Hello,
I looked at the core files when you reported, but due to busy times
traveling, I didn't get the chance to follow up. However, the core files
are truncated, so no useful details there.
We will release 5.1.6 these days, it has few more bits that might help
troubleshooting here, if there will be another good core dump file.
Cheers,
Daniel
On 26.09.18 09:25, Jayesh Nambiar wrote:
Hello Daniel,
Just a quick update on this. After running from the 5.1 branch twice it
happened that Server became unresponsive.
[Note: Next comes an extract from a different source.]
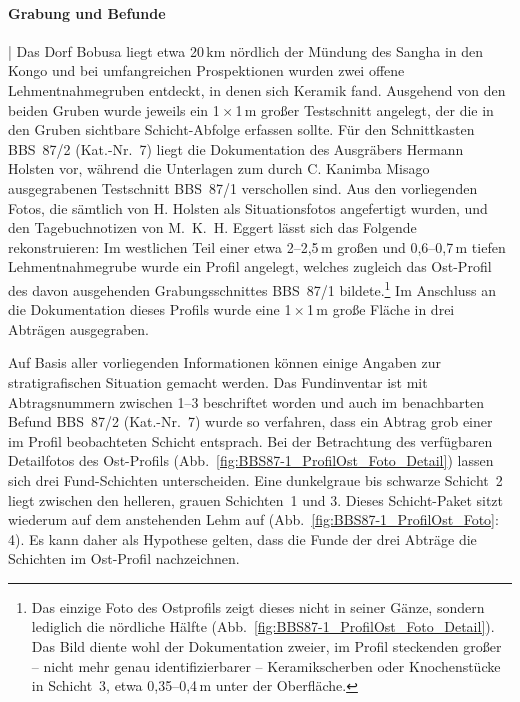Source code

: \paragraph{Grabung und Befunde}\hspace{-.5em}|\hspace{.5em}%
Das Dorf Bobusa liegt etwa 20\,km nördlich der Mündung des \mbox{Sangha} in den Kongo und bei umfangreichen Prospektionen wurden zwei offene Lehmentnahmegruben entdeckt, in denen sich Keramik fand. Ausgehend von den beiden Gruben wurde jeweils ein 1\,$\times$\,1\,m großer Testschnitt angelegt, der die in den Gruben sichtbare Schicht-Abfolge erfassen sollte. Für den Schnittkasten BBS~87/2 (Kat.-Nr.~7) liegt die Dokumentation des Ausgräbers Hermann Holsten vor, während die Unterlagen zum durch C. Kanimba Misago ausgegrabenen Testschnitt BBS~87/1 verschollen sind. Aus den vorliegenden Fotos, die sämtlich von H. Holsten als Situationsfotos angefertigt wurden, und den Tagebuchnotizen von M.~K.~H. Eggert lässt sich das Folgende rekonstruieren: Im westlichen Teil einer etwa 2--2,5\,m großen und 0,6--0,7\,m tiefen Lehmentnahmegrube wurde ein Profil angelegt, welches zugleich das Ost-Profil des davon ausgehenden Grabungsschnittes BBS~87/1 bildete.\footnote{Das einzige Foto des Ostprofils zeigt dieses nicht in seiner Gänze, sondern lediglich die nördliche Hälfte (Abb.~\ref{fig:BBS87-1_ProfilOst_Foto_Detail}). Das Bild diente wohl der Dokumentation zweier, im Profil steckenden großer -- nicht mehr genau identifizierbarer -- Keramikscherben oder Knochenstücke in Schicht~3, etwa 0,35--0,4\,m unter der Oberfläche.} Im Anschluss an die Dokumentation dieses Profils wurde eine 1\,$\times$\,1\,m große Fläche in drei Abträgen ausgegraben.

Auf Basis aller vorliegenden Informationen können einige Angaben zur stratigrafischen Situation gemacht werden. Das Fundinventar ist mit Abtragsnummern zwischen 1--3 beschriftet worden und auch im benachbarten Befund BBS~87/2 (Kat.-Nr.~7) wurde so verfahren, dass ein Abtrag grob einer im Profil beobachteten Schicht entsprach. Bei der Betrachtung des verfügbaren Detailfotos des Ost-Profils (Abb.~\ref{fig:BBS87-1_ProfilOst_Foto_Detail}) lassen sich drei Fund-Schichten unterscheiden. Eine dunkelgraue bis schwarze Schicht~2 liegt zwischen den helleren, grauen Schichten~1 und 3. Dieses Schicht-Paket sitzt wiederum auf dem anstehenden Lehm auf (Abb.~\ref{fig:BBS87-1_ProfilOst_Foto}: 4). Es kann daher als Hypothese gelten, dass die Funde der drei Abträge die Schichten im Ost-Profil nachzeichnen.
It never crashed and on forceful
shutdown it only generated a core with shutdown routine. Here is what the
syslog contained off while the calls were being sent to kamailio but
kamailio was not processing any calls:
Sep 22 16:09:04 triviamedia /usr/local/kamailio/sbin/kamailio[16006]:
CRITICAL: <core> [core/mem/q_malloc.c:502]: qm_free(): BUG: freeing already
freed pointer (0x7fcd23ce5648), called from tm: h_table.c:
free_cell_helper(235), first free tm: h_table.c: free_cell_helper(235) -
aborting
Sep 22 16:09:04 triviamedia /usr/local/kamailio/sbin/kamailio[16006]:
CRITICAL: <core> [core/mem/q_malloc.c:502]: qm_free(): BUG: freeing already
freed pointer (0x7fcd24a38ea8), called from tm: h_table.c:
free_cell_helper(234), first free tm: h_table.c: free_cell_helper(234) -
aborting
Sep 22 16:09:04 triviamedia /usr/local/kamailio/sbin/kamailio[16006]:
CRITICAL: <core> [core/mem/q_malloc.c:502]: qm_free(): BUG: freeing already
freed pointer (0x7fcd23ce5648), called from tm: h_table.c:
free_cell_helper(235), first free tm: h_table.c: free_cell_helper(235) -
aborting
Sep 22 16:09:04 triviamedia /usr/local/kamailio/sbin/kamailio[16006]:
CRITICAL: <core> [core/mem/q_malloc.c:502]: qm_free(): BUG: freeing already
freed pointer (0x7fcd24a38ea8), called from tm: h_table.c:
free_cell_helper(234), first free tm: h_table.c: free_cell_helper(234) -
aborting
Sep 22 16:09:04 triviamedia /usr/local/kamailio/sbin/kamailio[16006]:
CRITICAL: <core> [core/mem/q_malloc.c:502]: qm_free(): BUG: freeing already
freed pointer (0x7fcd23ce5648), called from tm: h_table.c:
free_cell_helper(235), first free tm: h_table.c: free_cell_helper(235) -
aborting
Sep 22 16:09:04 triviamedia /usr/local/kamailio/sbin/kamailio[16006]:
CRITICAL: <core> [core/mem/q_malloc.c:502]: qm_free(): BUG: freeing already
freed pointer (0x7fcd24a38ea8), called from tm: h_table.c:
free_cell_helper(234), first free tm: h_table.c: free_cell_helper(234) -
aborting
Sep 22 16:09:04 triviamedia /usr/local/kamailio/sbin/kamailio[16006]:
CRITICAL: <core> [core/mem/q_malloc.c:502]: qm_free(): BUG: freeing already
freed pointer (0x7fcd23ce5648), called from tm: h_table.c:
free_cell_helper(235), first fre
And here's the "bt full" of the core file:
[New LWP 16003]
Cannot access memory at address 0x7fcd64e1a148
Cannot access memory at address 0x7fcd64e1a140
Failed to read a valid object file image from memory.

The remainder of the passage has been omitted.